And you are right. I assumed it was punishment. I had made a choice and death was the punishment.
But then I kept living. And around me was the thick smell of guts and death and I kept on living. The insides of me eaten up by the shame of this decision I had made to mutilate myself and to destroy what God had designed. And funnily, as members of my Trans Tribe disintegrated one by one, and as I kept breathing and changing and finding my voice, I found a glimmer of light in a vast darkness riddled with history and terror. As others went away, the war they fought became the story I lived. I began to see myself not as a victim, but as a student. That what I was going through was my greatest teacher and that what they died for, my strongest ally.
And so I have come to the conclusion, at 54 years old, that where I am now; married to my wife since 1996, sober from cocaine, heroin, pills and booze, living with AIDS and thriving in a transgender community that is founded in humanity and grace, that my past is my gift. And I believe God had a hand in that.
So you see, contrary to what you may believe to be true about me, I am not an abomination. Praying for my demise won’t hurry the process. I am not a freak nor am I a predator. I am in no way attempting recruitment for your seven-year-old son. Children are wonderful humans, and they are more than welcome in our home, as soon as they are old enough to dust.

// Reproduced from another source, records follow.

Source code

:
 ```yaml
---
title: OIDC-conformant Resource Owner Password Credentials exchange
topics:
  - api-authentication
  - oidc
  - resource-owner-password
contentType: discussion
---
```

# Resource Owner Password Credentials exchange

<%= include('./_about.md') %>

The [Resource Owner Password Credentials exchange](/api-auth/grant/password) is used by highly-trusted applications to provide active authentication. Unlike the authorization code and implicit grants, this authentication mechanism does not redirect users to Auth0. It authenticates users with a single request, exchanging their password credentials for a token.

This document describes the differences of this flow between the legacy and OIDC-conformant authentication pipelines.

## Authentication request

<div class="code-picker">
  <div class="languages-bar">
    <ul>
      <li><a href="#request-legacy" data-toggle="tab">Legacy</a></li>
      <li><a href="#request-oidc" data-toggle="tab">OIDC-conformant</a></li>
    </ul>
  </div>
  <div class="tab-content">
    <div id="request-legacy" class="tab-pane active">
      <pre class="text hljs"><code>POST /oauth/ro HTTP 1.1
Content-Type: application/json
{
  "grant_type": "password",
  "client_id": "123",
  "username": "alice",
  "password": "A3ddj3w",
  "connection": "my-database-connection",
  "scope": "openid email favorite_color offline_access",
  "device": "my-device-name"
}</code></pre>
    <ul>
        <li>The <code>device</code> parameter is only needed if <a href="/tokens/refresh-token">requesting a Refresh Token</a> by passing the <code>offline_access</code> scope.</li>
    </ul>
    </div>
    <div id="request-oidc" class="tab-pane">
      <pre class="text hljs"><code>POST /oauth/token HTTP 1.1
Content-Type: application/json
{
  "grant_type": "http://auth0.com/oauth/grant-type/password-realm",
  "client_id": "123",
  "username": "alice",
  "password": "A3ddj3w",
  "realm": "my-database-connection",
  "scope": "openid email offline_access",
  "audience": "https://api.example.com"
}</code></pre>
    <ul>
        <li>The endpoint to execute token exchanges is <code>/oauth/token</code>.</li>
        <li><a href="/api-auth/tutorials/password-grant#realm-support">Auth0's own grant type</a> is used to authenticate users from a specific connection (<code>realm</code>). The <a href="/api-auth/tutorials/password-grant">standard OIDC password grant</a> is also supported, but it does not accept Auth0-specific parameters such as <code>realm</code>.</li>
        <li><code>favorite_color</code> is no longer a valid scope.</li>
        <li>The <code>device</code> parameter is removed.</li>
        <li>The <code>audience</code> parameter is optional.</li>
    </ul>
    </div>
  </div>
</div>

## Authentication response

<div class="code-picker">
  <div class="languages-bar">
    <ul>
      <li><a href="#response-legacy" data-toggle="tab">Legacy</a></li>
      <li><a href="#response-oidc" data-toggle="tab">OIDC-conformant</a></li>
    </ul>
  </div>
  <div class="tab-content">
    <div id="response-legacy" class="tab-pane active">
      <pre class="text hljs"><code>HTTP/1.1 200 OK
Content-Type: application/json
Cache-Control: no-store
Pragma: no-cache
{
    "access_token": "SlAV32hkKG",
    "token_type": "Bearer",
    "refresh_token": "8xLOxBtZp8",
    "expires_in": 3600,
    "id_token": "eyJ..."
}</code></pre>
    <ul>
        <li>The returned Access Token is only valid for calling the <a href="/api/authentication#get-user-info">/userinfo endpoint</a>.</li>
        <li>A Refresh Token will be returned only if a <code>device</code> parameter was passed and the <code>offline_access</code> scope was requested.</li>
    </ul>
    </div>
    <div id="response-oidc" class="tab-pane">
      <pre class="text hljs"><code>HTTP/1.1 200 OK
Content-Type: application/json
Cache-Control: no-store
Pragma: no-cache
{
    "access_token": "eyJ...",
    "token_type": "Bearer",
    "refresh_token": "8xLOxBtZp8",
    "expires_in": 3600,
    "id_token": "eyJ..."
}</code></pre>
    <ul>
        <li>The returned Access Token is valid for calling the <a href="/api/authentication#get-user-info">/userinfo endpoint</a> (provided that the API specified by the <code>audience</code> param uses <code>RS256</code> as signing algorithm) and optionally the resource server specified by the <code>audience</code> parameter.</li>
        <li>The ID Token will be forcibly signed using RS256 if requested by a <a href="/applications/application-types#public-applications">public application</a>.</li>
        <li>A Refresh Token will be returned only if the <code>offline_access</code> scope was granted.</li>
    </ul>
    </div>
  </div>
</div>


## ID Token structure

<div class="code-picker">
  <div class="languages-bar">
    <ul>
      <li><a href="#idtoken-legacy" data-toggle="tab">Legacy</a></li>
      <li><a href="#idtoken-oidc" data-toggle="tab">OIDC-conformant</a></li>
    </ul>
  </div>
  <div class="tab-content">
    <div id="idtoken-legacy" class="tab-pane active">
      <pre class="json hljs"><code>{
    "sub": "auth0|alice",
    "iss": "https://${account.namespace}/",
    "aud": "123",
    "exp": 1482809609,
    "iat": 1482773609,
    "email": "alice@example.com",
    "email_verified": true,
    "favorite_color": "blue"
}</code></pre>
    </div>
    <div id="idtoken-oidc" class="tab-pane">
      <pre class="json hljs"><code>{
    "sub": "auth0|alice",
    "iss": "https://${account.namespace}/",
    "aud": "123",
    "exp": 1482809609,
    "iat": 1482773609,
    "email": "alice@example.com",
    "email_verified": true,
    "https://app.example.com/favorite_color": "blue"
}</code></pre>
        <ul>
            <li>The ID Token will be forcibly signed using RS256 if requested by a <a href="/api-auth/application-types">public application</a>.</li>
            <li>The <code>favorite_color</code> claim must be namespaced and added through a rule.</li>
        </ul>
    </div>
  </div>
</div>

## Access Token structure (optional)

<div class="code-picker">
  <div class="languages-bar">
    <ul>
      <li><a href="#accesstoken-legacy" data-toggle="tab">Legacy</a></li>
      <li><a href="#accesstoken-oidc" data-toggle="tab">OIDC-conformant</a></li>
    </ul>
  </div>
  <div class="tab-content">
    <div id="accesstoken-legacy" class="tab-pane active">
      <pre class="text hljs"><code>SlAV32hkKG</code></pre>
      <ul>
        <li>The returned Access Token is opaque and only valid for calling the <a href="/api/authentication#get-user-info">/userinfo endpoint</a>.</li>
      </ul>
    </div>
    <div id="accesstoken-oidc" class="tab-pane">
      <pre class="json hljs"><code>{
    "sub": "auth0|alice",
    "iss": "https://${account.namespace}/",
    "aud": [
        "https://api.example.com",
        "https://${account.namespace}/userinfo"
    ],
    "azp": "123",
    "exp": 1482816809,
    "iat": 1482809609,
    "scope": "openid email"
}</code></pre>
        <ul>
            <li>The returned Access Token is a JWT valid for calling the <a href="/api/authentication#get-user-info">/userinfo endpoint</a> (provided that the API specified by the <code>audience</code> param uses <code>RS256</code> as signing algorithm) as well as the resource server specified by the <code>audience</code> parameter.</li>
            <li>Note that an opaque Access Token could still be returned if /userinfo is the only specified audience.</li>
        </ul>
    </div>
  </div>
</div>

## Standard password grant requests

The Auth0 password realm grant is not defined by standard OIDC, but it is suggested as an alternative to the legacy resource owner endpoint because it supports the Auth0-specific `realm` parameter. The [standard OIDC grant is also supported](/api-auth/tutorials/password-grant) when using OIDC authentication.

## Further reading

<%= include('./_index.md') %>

So you see, I am asking you to be kinder. I am asking you to be gentler when faced with things you do not understand. To go out of your way to find the sameness between you and I. You don’t have to like what I am, you only have to honor it. I am asking you to find compassion for others as you would for your own son. You worry for his safety around trans people, I can see that fear is deep and profound. So instill in him an ability to reach out and ask questions, not run into judgment. Isn’t that what some do to people who believe in religions different from their own? I am asking you to be kinder. I believe that within the center of the divine lives a prayer for us to be cared for better in Heaven, than was done on earth. We must remind each other that there has always been Heaven on earth; it is simply up to us to guide each other toward it.
You see, we are responsible for each other. I am simply asking you to be kinder than you believe you ever have been or think you can be. What an example for your beautiful son. What an example for your church. For therein lives the heart of God.
I thank you again for your letter. I hope you are able to read at least part of my story to your son, perhaps both he and you, might be less fearful of me. Please know that I am here and I am not going anywhere any time soon. I love this planet and I have always believed in the hope and grace of the spirits that inhabit it, and I am in no hurry to leave it. Besides, I learned decades ago that my staying power isn’t really up to me anyway.